Di peringkat iman 'ayan ini, 24 jam sepenuhnya terpakai untuk ibadah dan dzikir kepada Allah swt. Sekali-sekali mereka lalai dan berbuat dosa kecil, tetapi setiap kali terjadi demikian, mereka sangat menyesal. Selalu timbul dalam hati mereka ini rasa malu dan takut dihisab oleh Allah swt. Karenanya mereka segera bertaubat, mohon ampun dan berjanji sekuat tenaga tidak akan mengulangi lagi.

Didalam Al-Qur’an, banyak sekali disebutkan sifat orang dengan iman 'ayan ini, sebagai tambahan dari yang telah disebutkan di atas. Untuk memudahkan dalam mendalaminya, berikut ini adalah ringkasannya:

1. Khusyuk ketika shalat.
2. Melaksanakan puasa ramadhan.
3. Menunaikan zakat.
4. Pergi haji bila telah sanggup.
5. Ridha menerima ketentuan Allah.
6. Sabar menanggung ujian Allah.
7. Bersyukur atas nikmat-Nya.
8. Menjauhkan diri dari perbuatan maksiat seperti zina, minum arak, berjudi, membunuh, bicara kotor, mengumpat, memfitnah orang Islam, mengghibah orang Islam, mengadu domba.
9. Bermujahadah melawan nafsu dan membuang sifat-sifat buruk seperti ujub, riya’, sombong, hasad, dengki, dendam.
10. Tidak bermewah-mewah, cukup dengan apa yang ada, sederhana dalam hidup, tidak susah dengan kemiskinan.
11. Berkasih sayang sesama muslim, tegas dan keras dengan orang kafir.
12. Suka berbuat kebajikan dan menolong manusia terutama sanak saudara, kaum kerabat, dan sahabat-sahabat dekat.
13. Tidak pernah berputus asa dalam menghadapi semua persoalan hidup.
14. Menjadikan perjuangan dan jihad sebagai kerja tetap sepanjang hidup.

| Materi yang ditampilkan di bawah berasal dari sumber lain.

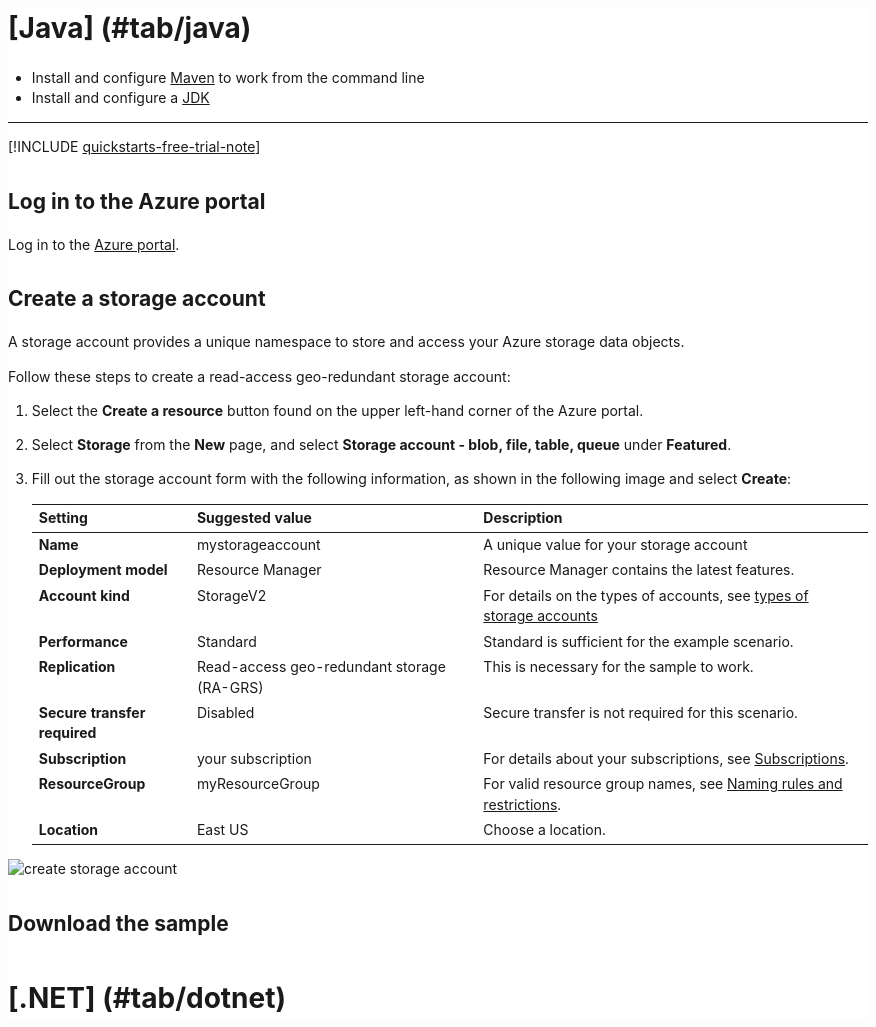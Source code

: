 # [Java] (#tab/java)

* Install and configure [Maven](http://maven.apache.org/download.cgi) to work from the command line
* Install and configure a [JDK](http://www.oracle.com/technetwork/java/javase/downloads/index.html)

---

[!INCLUDE [quickstarts-free-trial-note](../../../includes/quickstarts-free-trial-note.md)]

## Log in to the Azure portal

Log in to the [Azure portal](https://portal.azure.com/).

## Create a storage account

A storage account provides a unique namespace to store and access your Azure storage data objects.

Follow these steps to create a read-access geo-redundant storage account:

1. Select the **Create a resource** button found on the upper left-hand corner of the Azure portal.

2. Select **Storage** from the **New** page, and select **Storage account - blob, file, table, queue** under **Featured**.
3. Fill out the storage account form with the following information, as shown in the following image and select **Create**:

   | Setting       | Suggested value | Description |
   | ------------ | ------------------ | ------------------------------------------------- |
   | **Name** | mystorageaccount | A unique value for your storage account |
   | **Deployment model** | Resource Manager  | Resource Manager contains the latest features.|
   | **Account kind** | StorageV2 | For details on the types of accounts, see [types of storage accounts](../common/storage-introduction.md#types-of-storage-accounts) |
   | **Performance** | Standard | Standard is sufficient for the example scenario. |
   | **Replication**| Read-access geo-redundant storage (RA-GRS) | This is necessary for the sample to work. |
   |**Secure transfer required** | Disabled| Secure transfer is not required for this scenario. |
   |**Subscription** | your subscription |For details about your subscriptions, see [Subscriptions](https://account.windowsazure.com/Subscriptions). |
   |**ResourceGroup** | myResourceGroup |For valid resource group names, see [Naming rules and restrictions](https://docs.microsoft.com/azure/architecture/best-practices/naming-conventions). |
   |**Location** | East US | Choose a location. |

![create storage account](media/storage-create-geo-redundant-storage/createragrsstracct.png)

## Download the sample

# [.NET] (#tab/dotnet)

Iman tingkat ke empat adalah iman haq.
Mereka yang mencapai tingkat ini adalah mereka yang dapat melihat Allah dengan mata hatinya ketika mata mereka melihat apa saja. Ingatan itu bukan dibuat-buat tetapi datang secara spontan sekaligus bersama rasa takut, hebat, pujian, sanjungan dan kasih kepada Allah Swt.
Nafsu mereka yang dalam tingkatan ini sudah benar-benar ditundukkan dan syetan tidak berani lagi mendekat. Mereka ini adalah "muqarrabin", kaum yang didekatkan dengan Allah. Sifat istimewa mereka adalah (dari Qur'an Surat Yunus ayat 62-63) "Sesungguhnya para wali Allah itu tidak pernah merasa takut dan berduka cita. Yaitu mereka yang selalu bertaqwa." Mereka ini, sebagai hasilnya, senantiasa zuhud (hatinya tidak terkait material), ikhlas, wara’ (waspada terus), tidak senang bila dipuji dan tidak merasa hina bila dicaci. Hati dan imannya terkontrol.

Iman tingkat ke lima adalah imannya para rasul, para nabi, para syuhada’ (orang yang benar-benar menyaksikan), para shiddiqiin (mereka yang membenarkan).
Sifat mereka diantaranya adalah bila mereka berperang, mereka berperang di garis depan. Bila berinfaq, infaqnya paling besar dan paling ikhlas. Bila mereka beribadah, ibadahnya paling bagus dan lama, seperti baginda Rasul -sampai kakinya bengkak. Bila bergaul, paling baik akhlaknya. Bila berdzikir, paling banyak air matanya. Mereka inilah sebaik-baik ciptaan dari semua yang pernah diciptakan-Nya.